It was the professional Frye with whom I started to reacquaint myself as I continued in my shelving.  My own paperback edition of The Stubborn Structure is no longer stubborn—invertebrate might be a more appropriate adjective.  So a hardback copy was most welcome to me.  As I started to leaf through the book, thoughts rapidly started to form.  I became particularly interested in the essay on “The Instruments of Mental Production.”  In the rest of this entry, I shall be largely concerned with what Frye says in this piece, but I pause for a moment to note that I think the network of connections he forged with universities across the world is worth thinking about: what is the relationship between the international Frye and the Frye of the 40s and 50s, who wrote for The Canadian Forum.  How did he adjust his discourse to the different conditions of his utterances at that time?   

One answer is of course that he didn’t, unlike many contemporary academics, who are conference revolutionaries and weekend consumers of Gucci.  Instead, he brought to different audiences the fruits of what he discovered in Blake and Milton.  In so doing, he rejected the premises that liberal or humanistic knowledge was ever instrumental, or that the language of ownership and production had much to do with what we do when we teach King Lear or Emma.  He reiterated his conviction that education in “the creative arts” was intimately concerned with structured possibilities, not just with fitting bits of the curriculum together in what a faculty might be willing to accept after long processes of consultation and self-study had worn them down into demoralized exhaustion.  He emphasized how much of what was most valuable in a liberal education was not negotiable in a roundtable manner, but depended on self-identification, unconscious commitments and, memorably, the articulation of inner vision into structured communication.  “It is worth reminding ourselves,” he says, “that in Plato, who seems to have invented the conception, dialogue exists solely for the purpose of destroying false knowledge.  As soon as any genuine knowledge (or what Plato regarded as such) is present, the dialogue turns into a punctuated monologue” (SS 4).

There is no substitute for reflection in the educated imagination, not any escaping the need to translate the results of that reflection into organized utterance.  A punctuated monologue is not a dialogue, but it isn’t a withdrawal into deep silence either.  Because even if your commitments or preferred forms of identification are not with those of a humanist education, you will still need to use the humanist instruments of word and image to communicate them.  This is why a humanistic education is so seminal for Frye and for us.
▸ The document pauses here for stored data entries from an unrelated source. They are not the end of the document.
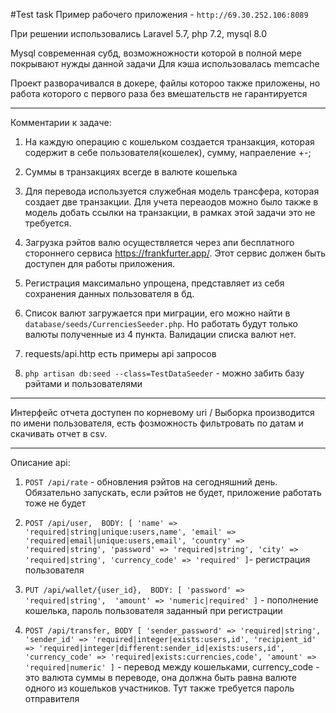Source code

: #Test task
Пример рабочего приложения - `http://69.30.252.106:8089`

При решении использовались Laravel 5.7, php 7.2, mysql 8.0

Mysql современная субд, возможножности которой в полной мере покрывают нужды данной задачи
Для кэша использовалась memcache

Проект разворачивался в докере, файлы котороо также приложены, но работа которого с первого раза без вмешательств не гарантируется

---
Комментарии к задаче:

1. На каждую операцию с кошельком создается транзакция, которая содержит в себе пользователя(кошелек), сумму, напраеление +-;

2. Суммы в транзакциях всегде в валюте кошелька

3. Для перевода используется служебная модель трансфера, которая создает две транзакции. Для учета переаодов можно было также в модель добать ссылки на транзакции, в рамках этой задачи это не требуется.

4. Загрузка рэйтов валю осуществляется через апи бесплатного стороннего сервиса https://frankfurter.app/. Этот сервис должен быть доступен для работы приложения.

5. Регистрация максимально упрощена, представляет из себя сохранения данных пользователя в бд.

6. Список валют загружается при миграции, его можно найти в `database/seeds/CurrenciesSeeder.php`. Но работать будут только валюты полученные из 4 пункта. Валидации списка валют нет.

7. requests/api.http есть примеры api запросов

8. `php artisan db:seed --class=TestDataSeeder`  - можно забить базу рэйтами и пользователями

---

Интерфейс отчета доступен по корневому uri /
Выборка производится по имени пользователя, есть фозможность фильтровать по датам и скачивать отчет в csv.

---
Описание api:


1. `POST /api/rate` - обновления рэйтов на сегодняшний день. Обязательно запускать, если рэйтов не будет, приложение работать тоже не будет

2. `POST /api/user,  BODY: [
                'name' => 'required|string|unique:users,name',
                'email' => 'required|email|unique:users,email',
                'country' => 'required|string',
                'password' => 'required|string',
                'city' => 'required|string',
                'currency_code' => 'required'
   ]`- регистрация пользователя
   
3. `PUT /api/wallet/{user_id},  BODY: [
                'password' => 'required|string', 
                'amount' => 'numeric|required'
   ]` - пополнение кошелька, пароль пользователя заданный при регистрации
   
4. `POST /api/transfer, BODY [
                'sender_password' => 'required|string',
                'sender_id' => 'required|integer|exists:users,id',
                'recipient_id' => 'required|integer|different:sender_id|exists:users,id',
                'currency_code' => 'required|exists:currencies,code',
                'amount' => 'required|numeric'
    ]` - перевод между кошельками, currency_code - это валюта суммы в переводе, она должна быть равна валюте одного из кошельков участников. Тут также требуется пароль отправителя

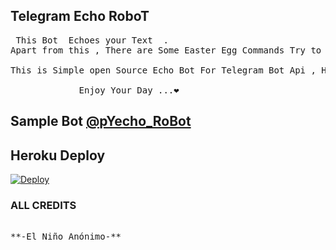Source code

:
## Telegram Echo  RoboT 
<pre> This Bot  Echoes your Text  .</br>Apart from this , There are Some Easter Egg Commands Try to Find them All in My Bot before looking into Source .</br>
This is Simple open Source Echo Bot For Telegram Bot Api , Heroku & python beginners .</br> </br>             Enjoy Your Day ...❤️ </Pre>              

## Sample Bot  [@pYecho_RoBot](https://telegram.dog/pyEcho_ROBot)

## Heroku Deploy   
[![Deploy](https://www.herokucdn.com/deploy/button.svg)](https://heroku.com/deploy?template=https://github.com/bhardwajjEE/EchoRoBot)


### ALL CREDITS 
<Pre> 
**-El Niño Anónimo-** </pre>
I’ve been thinking about these things as I stacked some of Ed Twining’s books, and wondering if it wasn’t for reasons like these that Frye could have meant so much to a man who, for all his large reserves of play and erudition, would surely have perished in the present academic dispensation.  Not so much because this regime emphasizes constant publication—in fact many administrators are anything but concerned about publication—but because we are now so pinioned on the treadmill of constant production that Frye identified in this essay as so deeply anti-educative.  Only now the things we aim to produce are not articles and monographs but tolerance, a comfortable learning environment, the public good and God knows what else.  In this, the postmodern academy is so often only a parody of what Frye talks about in “The Instruments of Mental Production.”   Instead, it is a place best imaged in Book 4 of Gulliver’s Travels where, you will remember, Gulliver talks about the proneness to disease of the Yahoos. What strikes him as odd is that no one has: “Any more than a general Appellation for those Maladies, which is borrowed from the Name of the Beast, and called Hnea Yahoo or the Yahoo’s-Evil; and the Cure prescribed is a Mixture of their own Dung and Urine, forcibly put down the Yahoo’s Throat” (GT 4).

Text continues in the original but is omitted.